Back in the day, the thing that teenagers were doing on the Internet was “anonymously” sharing their deepest, darkest secrets. They shared their secrets to the self-proclaimed “safest place on the Internet” app, Whisper. At its peak in 2014, Whisper was valued over $200 million, had 3 billion-page views per month, and received posts at a rate of 20 per second. Nearly a decade since its debut in the app store in 2012, the results of an investigation sent to The Washington Post found that anyone could easily spill all 900 million of the company’s users’ – both past and present – personal, intimate data if they were to look for it.
Whisper App Security Break Investigation
What rarely crossed people’s minds while using Whisper was just how valuable the data they were sharing could be in the hands of the wrong person or people. Researchers were able to access personal details that included:
- Sexual orientation
- Gender
- Age
- Ethnicity
- Nickname
- Place of work
- Location data
What wasn’t accessible were the users’ real names and date of birth, but the information listed above would make it easy to identify the user. This would make nefarious attacks like blackmail possible as well as tragic consequences for personal relationships.
The Potential Dangers of a Whisper Breach
Many Whispers revolved around intimate details that were sexual in nature. Through their investigation, cybersecurity consultants Matthew Porter and Dan Ehrlich found that a significant number of users, 1.3 million to be exact, were children that listed their ages as 15. That meant that anyone could look up the age and location coordinates of a child with just a search query.
But in their investigation, the researchers did find that the app had blocked 195,000 accounts for spam and inappropriate content and 40% of the accounts had tried to solicit minors. Whisper used a rating system for a user’s predator potential, but it is unclear how the system worked.

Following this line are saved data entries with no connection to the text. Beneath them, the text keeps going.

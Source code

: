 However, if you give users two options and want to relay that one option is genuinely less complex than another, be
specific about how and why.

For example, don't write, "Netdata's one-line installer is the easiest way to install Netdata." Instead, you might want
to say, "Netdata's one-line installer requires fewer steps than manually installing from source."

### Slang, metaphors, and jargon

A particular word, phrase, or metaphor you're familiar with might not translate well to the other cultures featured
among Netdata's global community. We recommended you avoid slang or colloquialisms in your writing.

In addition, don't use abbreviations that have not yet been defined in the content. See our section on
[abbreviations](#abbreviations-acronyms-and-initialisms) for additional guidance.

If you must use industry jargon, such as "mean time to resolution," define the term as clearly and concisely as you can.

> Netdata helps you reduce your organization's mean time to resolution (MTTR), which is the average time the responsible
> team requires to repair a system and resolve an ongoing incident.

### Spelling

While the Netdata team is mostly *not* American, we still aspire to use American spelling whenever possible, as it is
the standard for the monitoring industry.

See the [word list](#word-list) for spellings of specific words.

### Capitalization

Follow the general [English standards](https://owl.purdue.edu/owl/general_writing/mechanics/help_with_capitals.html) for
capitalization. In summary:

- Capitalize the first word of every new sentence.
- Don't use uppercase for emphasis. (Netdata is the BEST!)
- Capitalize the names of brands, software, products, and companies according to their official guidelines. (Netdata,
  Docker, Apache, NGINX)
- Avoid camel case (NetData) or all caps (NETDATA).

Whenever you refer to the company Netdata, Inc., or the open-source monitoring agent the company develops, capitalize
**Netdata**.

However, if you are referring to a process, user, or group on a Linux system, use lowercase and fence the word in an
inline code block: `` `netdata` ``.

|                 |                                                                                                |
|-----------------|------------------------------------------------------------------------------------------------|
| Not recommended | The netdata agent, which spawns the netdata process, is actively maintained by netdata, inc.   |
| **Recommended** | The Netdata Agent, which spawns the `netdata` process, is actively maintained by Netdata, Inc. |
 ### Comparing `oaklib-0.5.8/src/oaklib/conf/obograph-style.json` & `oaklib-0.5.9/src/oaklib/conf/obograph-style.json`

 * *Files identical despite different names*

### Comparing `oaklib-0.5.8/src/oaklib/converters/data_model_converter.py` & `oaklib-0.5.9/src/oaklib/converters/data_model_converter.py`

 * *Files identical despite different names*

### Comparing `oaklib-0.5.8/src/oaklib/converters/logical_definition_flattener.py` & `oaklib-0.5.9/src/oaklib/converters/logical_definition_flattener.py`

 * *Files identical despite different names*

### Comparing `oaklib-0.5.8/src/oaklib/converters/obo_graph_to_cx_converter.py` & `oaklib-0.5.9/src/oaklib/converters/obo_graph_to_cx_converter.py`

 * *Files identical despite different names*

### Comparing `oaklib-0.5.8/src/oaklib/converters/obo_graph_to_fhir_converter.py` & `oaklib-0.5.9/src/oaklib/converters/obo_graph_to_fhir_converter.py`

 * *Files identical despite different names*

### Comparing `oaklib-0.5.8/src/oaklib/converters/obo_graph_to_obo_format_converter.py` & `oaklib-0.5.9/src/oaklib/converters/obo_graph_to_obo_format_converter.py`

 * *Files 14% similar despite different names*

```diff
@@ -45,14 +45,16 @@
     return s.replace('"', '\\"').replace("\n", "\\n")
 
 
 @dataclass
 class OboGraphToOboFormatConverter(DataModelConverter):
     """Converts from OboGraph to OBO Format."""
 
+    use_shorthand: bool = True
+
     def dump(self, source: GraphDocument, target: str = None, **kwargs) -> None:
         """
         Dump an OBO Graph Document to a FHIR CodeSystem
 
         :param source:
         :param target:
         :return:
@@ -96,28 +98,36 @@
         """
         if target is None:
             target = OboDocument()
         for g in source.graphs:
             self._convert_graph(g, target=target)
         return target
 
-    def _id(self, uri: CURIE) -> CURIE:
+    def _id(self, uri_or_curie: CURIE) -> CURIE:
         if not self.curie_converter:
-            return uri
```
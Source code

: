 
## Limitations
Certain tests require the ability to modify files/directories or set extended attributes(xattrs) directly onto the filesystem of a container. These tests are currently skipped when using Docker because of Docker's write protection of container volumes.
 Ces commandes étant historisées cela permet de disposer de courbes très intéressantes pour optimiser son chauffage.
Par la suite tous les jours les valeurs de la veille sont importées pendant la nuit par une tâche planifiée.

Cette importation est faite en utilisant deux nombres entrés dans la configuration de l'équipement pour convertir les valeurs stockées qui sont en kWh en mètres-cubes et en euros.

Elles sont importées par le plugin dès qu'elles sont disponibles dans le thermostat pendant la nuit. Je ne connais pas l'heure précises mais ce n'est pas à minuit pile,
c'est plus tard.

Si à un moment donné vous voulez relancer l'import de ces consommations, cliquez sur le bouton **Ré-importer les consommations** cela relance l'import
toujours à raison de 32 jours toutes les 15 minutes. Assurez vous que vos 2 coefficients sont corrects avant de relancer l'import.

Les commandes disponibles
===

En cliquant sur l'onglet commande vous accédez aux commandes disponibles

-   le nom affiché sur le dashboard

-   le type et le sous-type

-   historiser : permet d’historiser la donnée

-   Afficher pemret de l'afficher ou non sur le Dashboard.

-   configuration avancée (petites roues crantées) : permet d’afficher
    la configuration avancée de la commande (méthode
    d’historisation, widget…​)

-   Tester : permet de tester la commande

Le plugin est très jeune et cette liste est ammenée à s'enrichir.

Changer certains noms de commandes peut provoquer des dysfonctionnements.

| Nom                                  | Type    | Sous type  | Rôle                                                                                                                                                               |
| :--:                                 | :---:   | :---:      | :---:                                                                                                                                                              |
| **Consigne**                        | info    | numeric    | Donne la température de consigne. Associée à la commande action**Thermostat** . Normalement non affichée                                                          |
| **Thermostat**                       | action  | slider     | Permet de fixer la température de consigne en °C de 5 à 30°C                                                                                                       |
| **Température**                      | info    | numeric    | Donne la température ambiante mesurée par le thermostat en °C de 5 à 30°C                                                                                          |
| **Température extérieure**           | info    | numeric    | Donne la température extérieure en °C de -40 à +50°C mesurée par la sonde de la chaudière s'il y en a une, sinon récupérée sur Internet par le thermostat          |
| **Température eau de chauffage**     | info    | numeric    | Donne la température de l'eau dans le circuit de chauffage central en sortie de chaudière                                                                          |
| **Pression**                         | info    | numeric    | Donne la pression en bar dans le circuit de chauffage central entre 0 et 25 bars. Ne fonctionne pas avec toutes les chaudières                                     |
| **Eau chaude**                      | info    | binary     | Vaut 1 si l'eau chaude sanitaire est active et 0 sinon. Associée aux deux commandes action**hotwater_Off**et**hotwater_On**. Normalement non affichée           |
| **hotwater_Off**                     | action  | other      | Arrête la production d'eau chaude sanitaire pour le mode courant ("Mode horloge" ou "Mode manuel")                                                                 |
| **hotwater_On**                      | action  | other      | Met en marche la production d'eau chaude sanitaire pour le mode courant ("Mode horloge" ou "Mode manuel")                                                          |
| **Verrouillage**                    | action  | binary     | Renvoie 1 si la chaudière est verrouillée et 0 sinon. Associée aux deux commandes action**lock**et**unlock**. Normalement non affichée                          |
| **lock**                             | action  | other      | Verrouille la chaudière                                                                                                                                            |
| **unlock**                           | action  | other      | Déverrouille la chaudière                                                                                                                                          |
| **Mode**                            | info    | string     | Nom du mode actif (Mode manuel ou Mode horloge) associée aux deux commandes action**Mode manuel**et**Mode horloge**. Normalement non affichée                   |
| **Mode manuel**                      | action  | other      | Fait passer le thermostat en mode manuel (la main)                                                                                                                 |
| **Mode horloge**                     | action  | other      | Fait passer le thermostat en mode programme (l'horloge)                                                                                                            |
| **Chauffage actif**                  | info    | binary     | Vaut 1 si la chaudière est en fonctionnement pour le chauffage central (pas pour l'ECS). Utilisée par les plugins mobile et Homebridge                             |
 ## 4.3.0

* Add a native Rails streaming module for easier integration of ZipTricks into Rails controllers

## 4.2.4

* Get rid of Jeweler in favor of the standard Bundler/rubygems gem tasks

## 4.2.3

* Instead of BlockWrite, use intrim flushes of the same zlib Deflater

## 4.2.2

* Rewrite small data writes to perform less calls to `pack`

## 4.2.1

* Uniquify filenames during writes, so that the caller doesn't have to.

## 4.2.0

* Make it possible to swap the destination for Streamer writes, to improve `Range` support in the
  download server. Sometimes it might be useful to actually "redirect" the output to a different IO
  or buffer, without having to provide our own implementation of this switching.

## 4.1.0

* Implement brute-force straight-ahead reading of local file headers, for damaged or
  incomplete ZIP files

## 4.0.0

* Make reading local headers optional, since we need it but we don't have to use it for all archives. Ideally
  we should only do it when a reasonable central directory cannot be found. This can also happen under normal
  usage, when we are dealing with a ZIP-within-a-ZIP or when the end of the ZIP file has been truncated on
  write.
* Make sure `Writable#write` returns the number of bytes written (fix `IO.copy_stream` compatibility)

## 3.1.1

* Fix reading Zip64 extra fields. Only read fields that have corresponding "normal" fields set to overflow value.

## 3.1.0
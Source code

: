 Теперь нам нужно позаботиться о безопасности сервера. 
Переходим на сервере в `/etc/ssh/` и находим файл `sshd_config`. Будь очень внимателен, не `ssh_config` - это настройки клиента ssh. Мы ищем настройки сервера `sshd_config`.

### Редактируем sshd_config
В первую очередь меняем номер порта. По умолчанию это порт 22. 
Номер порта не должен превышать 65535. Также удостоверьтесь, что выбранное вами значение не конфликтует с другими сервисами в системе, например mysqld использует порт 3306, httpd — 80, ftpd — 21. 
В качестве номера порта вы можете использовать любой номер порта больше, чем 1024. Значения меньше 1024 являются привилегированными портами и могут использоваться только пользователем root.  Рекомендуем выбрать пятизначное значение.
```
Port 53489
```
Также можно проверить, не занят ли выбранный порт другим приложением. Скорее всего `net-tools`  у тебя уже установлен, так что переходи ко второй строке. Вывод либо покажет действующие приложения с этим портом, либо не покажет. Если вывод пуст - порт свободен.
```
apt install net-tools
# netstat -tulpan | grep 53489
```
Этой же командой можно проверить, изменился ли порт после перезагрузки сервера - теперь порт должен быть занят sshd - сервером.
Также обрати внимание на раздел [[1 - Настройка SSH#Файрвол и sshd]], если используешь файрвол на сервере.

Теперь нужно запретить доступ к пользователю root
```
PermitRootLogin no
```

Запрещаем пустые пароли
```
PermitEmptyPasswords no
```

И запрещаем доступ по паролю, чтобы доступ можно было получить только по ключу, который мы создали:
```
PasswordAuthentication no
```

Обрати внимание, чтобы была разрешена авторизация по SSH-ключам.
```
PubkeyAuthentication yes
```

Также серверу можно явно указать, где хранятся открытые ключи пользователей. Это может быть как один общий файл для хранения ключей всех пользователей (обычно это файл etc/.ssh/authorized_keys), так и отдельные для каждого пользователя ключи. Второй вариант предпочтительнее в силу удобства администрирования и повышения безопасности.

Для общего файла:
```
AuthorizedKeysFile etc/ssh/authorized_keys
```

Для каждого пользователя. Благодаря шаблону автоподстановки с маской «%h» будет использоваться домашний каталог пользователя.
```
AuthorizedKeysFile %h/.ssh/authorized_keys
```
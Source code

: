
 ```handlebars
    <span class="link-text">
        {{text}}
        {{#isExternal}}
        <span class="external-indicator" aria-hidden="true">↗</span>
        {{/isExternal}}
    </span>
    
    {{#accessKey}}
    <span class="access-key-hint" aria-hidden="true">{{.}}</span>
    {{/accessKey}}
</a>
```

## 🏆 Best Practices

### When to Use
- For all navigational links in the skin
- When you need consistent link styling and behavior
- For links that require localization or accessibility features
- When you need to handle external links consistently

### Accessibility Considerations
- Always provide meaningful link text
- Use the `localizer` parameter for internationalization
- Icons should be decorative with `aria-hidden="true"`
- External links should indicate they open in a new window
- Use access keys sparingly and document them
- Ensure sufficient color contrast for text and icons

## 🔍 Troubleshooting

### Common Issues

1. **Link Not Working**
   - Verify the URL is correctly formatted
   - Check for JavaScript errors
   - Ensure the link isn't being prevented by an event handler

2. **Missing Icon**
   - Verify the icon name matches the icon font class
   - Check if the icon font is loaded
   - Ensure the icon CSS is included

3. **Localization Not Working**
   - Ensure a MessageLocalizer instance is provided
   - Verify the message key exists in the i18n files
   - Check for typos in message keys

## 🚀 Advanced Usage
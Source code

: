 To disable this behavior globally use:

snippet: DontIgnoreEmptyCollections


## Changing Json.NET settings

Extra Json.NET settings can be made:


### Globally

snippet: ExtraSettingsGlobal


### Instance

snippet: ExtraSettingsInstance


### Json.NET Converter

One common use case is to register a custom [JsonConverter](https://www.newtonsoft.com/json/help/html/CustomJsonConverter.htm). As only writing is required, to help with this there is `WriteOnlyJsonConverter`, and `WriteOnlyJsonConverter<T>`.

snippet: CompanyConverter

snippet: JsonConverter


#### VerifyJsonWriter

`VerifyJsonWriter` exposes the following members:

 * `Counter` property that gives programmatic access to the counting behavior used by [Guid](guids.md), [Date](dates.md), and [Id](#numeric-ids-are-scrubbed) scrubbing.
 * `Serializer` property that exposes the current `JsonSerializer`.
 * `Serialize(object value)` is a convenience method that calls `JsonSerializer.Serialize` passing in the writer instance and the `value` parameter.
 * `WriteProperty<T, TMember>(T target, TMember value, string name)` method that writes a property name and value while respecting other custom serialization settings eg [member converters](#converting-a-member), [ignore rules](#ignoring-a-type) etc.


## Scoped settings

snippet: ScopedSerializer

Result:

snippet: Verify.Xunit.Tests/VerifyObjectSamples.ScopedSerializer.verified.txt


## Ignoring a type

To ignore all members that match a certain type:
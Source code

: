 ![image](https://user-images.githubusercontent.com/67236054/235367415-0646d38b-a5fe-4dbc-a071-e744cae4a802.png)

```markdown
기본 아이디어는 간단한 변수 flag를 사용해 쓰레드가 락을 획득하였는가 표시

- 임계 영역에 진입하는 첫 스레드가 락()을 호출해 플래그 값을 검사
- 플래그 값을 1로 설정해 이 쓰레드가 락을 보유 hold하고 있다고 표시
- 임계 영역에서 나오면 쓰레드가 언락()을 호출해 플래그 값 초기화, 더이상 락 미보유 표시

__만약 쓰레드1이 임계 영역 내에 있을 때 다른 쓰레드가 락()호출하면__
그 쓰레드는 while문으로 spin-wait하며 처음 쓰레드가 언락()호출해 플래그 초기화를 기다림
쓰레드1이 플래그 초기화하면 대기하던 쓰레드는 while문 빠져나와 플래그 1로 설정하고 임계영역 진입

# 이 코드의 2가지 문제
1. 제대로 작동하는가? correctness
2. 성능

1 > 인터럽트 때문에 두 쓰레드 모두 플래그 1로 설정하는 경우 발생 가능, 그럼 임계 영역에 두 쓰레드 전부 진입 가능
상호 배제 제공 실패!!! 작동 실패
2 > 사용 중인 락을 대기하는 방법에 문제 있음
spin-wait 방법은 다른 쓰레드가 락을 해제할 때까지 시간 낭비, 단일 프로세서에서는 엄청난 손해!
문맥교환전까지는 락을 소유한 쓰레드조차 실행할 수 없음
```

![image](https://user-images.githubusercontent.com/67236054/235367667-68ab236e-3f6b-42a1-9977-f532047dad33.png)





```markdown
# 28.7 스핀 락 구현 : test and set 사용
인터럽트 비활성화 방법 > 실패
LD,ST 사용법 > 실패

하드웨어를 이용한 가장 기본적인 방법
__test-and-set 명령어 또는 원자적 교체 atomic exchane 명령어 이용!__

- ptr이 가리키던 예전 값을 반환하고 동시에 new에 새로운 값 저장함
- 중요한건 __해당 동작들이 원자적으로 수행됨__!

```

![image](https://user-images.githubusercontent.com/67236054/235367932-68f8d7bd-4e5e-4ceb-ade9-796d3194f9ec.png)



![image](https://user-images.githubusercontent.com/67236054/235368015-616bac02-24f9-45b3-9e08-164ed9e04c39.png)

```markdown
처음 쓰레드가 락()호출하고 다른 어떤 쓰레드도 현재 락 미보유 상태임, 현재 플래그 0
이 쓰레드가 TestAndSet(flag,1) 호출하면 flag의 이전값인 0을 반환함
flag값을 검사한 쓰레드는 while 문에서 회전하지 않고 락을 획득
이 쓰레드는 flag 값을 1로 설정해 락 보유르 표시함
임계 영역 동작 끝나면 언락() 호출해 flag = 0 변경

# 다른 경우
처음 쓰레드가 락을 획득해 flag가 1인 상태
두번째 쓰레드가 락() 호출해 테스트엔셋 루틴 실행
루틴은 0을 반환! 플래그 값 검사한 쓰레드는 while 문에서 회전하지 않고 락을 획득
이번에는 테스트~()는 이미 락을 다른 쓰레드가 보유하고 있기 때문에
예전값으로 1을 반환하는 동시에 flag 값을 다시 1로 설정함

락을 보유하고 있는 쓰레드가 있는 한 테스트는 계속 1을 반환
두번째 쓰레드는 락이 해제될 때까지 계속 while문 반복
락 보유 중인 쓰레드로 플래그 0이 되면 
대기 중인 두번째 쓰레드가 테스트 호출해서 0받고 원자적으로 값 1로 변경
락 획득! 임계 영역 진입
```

Ehrlich called Whisper’s data management, “grossly negligent,” and said, “This has very much violated the societal and ethical norms we have around the protection of children online.” And as soon as Whisper was notified, access to the data was removed immediately, yet almost 10 years too late.
Whisper’s Response
Although the golden era for the app has long since passed, there are still about 30 million active users, most of which are scams, solicitors, and “thirsty males,” as a review stated for the app on its Google Play listing. But just because it lost its popularity, it doesn’t make its mass collection of personal data lose any value.
After removing access, Whisper said of the security tech break that the extra data was, “a consumer facing feature of the application which users can choose to share or not share” and that it was, “not designed to be queried directly.”
This isn’t the first time that Whisper has been called out for mismanaging personal data. In 2014, it was revealed that MediaLab, which owns the app, was collecting information even if the user opted out. And the Whisper breach reveals that the company hasn’t changed its ways.